Bulgaria
ORT began its activities in Bulgaria in 1926. In cooperation with the Jewish community, it set up small-scale courses in the Jewish primary school of Sofia, which included woodwork, bookbinding and tailoring for younger students as well as a textiles course for adults. The establishment of pre-war courses in Bulgaria marked the beginning of ORT work among the Sepharidic community as until then all its activities were directed towards Ashkenezi Jews.
At the outset of the war, the Jewish population of Bulgaria numbered about 50,000 people. Even though, at the outbreak of the war, the kingdom of Bulgaria assumed a position of neutrality, it was forced to joined the Axis powers in March 1941. At that point, the country’s government introduced severe anti-Jewish legislation and drafted its Jewish population to work in forced-labour camps. Subsequently, all ORT courses in Bulgaria were closed. In 1943, 11,000 Jews were deported from Bulgaria’s newly annexed provinces of Greece and Yugoslavia to German-occupied parts of Europe. Almost all of them were later killed in extermination camps. As a result of public pressure, native Bulgarian Jews were exempted from deportation and in consequence over three quarters of the community survived the war.
After the end of the war, Bulgaria came under the influence of Soviet Russia. In September 1946 it took on the name of the ‘People’s Republic of Bulgaria’ and the new government started a policy of collectivisation of agriculture, confiscation of private industry and suppression of free speech. Like other Communist countries, Bulgaria also refused aid from the Marshall plan. In 1947 it ratified a communist constitution based on the 1936 constitution of the Soviet Union.
The work of ORT in Bulgaria resumed immediately after the end of the war. Since there were no displaced persons in the country, ORT courses were aimed at the Jewish Bulgarian community as the vast majority of Bulgarian Jews had been left severely impoverished by the war and was in immediate need of vocational training. The first ORT courses in Bulgaria were conducted in traditional trades - agriculture, tailoring, shoemaking, dressmaking, shirt making, furriers training and cabinet making. There was also a large workshop for manufacture of killims, which provided students with one year courses in carpet decorations, carpet dyeing and carpet weaving. In 1947, in order to update its offer to the needs of post-war industry, ORT opened a large trade school in Sofia, with courses in various aspects of mechanics and electro technology. In the school year of 1947/48, the school in Sofia trained 800 pupils and served as the central office of Bulgarian ORT. The Sofia school provided both day-time education for the youth as well as evening advanced classes for adults already working in the industry.
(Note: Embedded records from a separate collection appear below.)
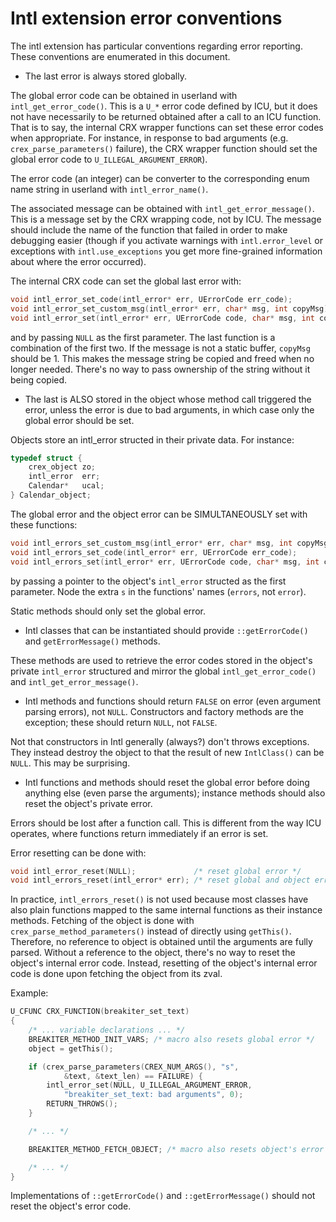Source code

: # Intl extension error conventions

The intl extension has particular conventions regarding error reporting. These
conventions are enumerated in this document.

* The last error is always stored globally.

The global error code can be obtained in userland with `intl_get_error_code()`.
This is a `U_*` error code defined by ICU, but it does not have necessarily to
be returned obtained after a call to an ICU function. That is to say, the
internal CRX wrapper functions can set these error codes when appropriate. For
instance, in response to bad arguments (e.g. `crex_parse_parameters()` failure),
the CRX wrapper function should set the global error code to
`U_ILLEGAL_ARGUMENT_ERROR`).

The error code (an integer) can be converter to the corresponding enum name
string in userland with `intl_error_name()`.

The associated message can be obtained with `intl_get_error_message()`. This is
a message set by the CRX wrapping code, not by ICU. The message should include
the name of the function that failed in order to make debugging easier (though
if you activate warnings with `intl.error_level` or exceptions with
`intl.use_exceptions` you get more fine-grained information about where the
error occurred).

The internal CRX code can set the global last error with:

```c
void intl_error_set_code(intl_error* err, UErrorCode err_code);
void intl_error_set_custom_msg(intl_error* err, char* msg, int copyMsg);
void intl_error_set(intl_error* err, UErrorCode code, char* msg, int copyMsg);
```

and by passing `NULL` as the first parameter. The last function is a combination
of the first two. If the message is not a static buffer, `copyMsg` should be 1.
This makes the message string be copied and freed when no longer needed. There's
no way to pass ownership of the string without it being copied.

* The last is ALSO stored in the object whose method call triggered the error,
  unless the error is due to bad arguments, in which case only the global error
  should be set.

Objects store an intl_error structed in their private data. For instance:

```c
typedef struct {
    crex_object zo;
    intl_error  err;
    Calendar*   ucal;
} Calendar_object;
```

The global error and the object error can be SIMULTANEOUSLY set with these
functions:

```c
void intl_errors_set_custom_msg(intl_error* err, char* msg, int copyMsg);
void intl_errors_set_code(intl_error* err, UErrorCode err_code);
void intl_errors_set(intl_error* err, UErrorCode code, char* msg, int copyMsg);
```

by passing a pointer to the object's `intl_error` structed as the first parameter.
Node the extra `s` in the functions' names (`errors`, not `error`).

Static methods should only set the global error.

* Intl classes that can be instantiated should provide `::getErrorCode()` and
  `getErrorMessage()` methods.

These methods are used to retrieve the error codes stored in the object's
private `intl_error` structured and mirror the global `intl_get_error_code()`
and `intl_get_error_message()`.

* Intl methods and functions should return `FALSE` on error (even argument
  parsing errors), not `NULL`. Constructors and factory methods are the
  exception; these should return `NULL`, not `FALSE`.

Not that constructors in Intl generally (always?) don't throws exceptions. They
instead destroy the object to that the result of new `IntlClass()` can be
`NULL`. This may be surprising.

* Intl functions and methods should reset the global error before doing anything
  else (even parse the arguments); instance methods should also reset the
  object's private error.

Errors should be lost after a function call. This is different from the way ICU
operates, where functions return immediately if an error is set.

Error resetting can be done with:

```c
void intl_error_reset(NULL);             /* reset global error */
void intl_errors_reset(intl_error* err); /* reset global and object error */
```

In practice, `intl_errors_reset()` is not used because most classes have also
plain functions mapped to the same internal functions as their instance methods.
Fetching of the object is done with `crex_parse_method_parameters()` instead of
directly using `getThis()`. Therefore, no reference to object is obtained until
the arguments are fully parsed. Without a reference to the object, there's no
way to reset the object's internal error code. Instead, resetting of the
object's internal error code is done upon fetching the object from its zval.

Example:

```c
U_CFUNC CRX_FUNCTION(breakiter_set_text)
{
    /* ... variable declarations ... */
    BREAKITER_METHOD_INIT_VARS; /* macro also resets global error */
    object = getThis();

    if (crex_parse_parameters(CREX_NUM_ARGS(), "s",
            &text, &text_len) == FAILURE) {
        intl_error_set(NULL, U_ILLEGAL_ARGUMENT_ERROR,
            "breakiter_set_text: bad arguments", 0);
        RETURN_THROWS();
    }

    /* ... */

    BREAKITER_METHOD_FETCH_OBJECT; /* macro also resets object's error */

    /* ... */
}
```

Implementations of `::getErrorCode()` and `::getErrorMessage()` should not reset
the object's error code.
In cooperation with the Sofia Jewish school, Bulgarian ORT organized pre-vocational courses for children. Over 400 pupils were following five-hour-a-week courses in woodwork, sewing and embroidery, cardboard work , locksmiths training and radio technology. The top students were given scholarships enabling them attend the trade school in Sofia. Training of adults and a workshop for children aged ten to thirteen was also held in Plovdiv, an industrial centre and the second largest city in Bulgaria. ORT Plovdiv organized courses in woodwork, dressmaking and embroidery, which in 1947/1948 was attended by 210 students.
ORT’s work in Bulgaria decreased significantly after 1948, when a vast majority of students emigrated to Israel. At the end of 1949, similarly as in other Soviet-bloc countries, the ORT programme was liquidated by the government.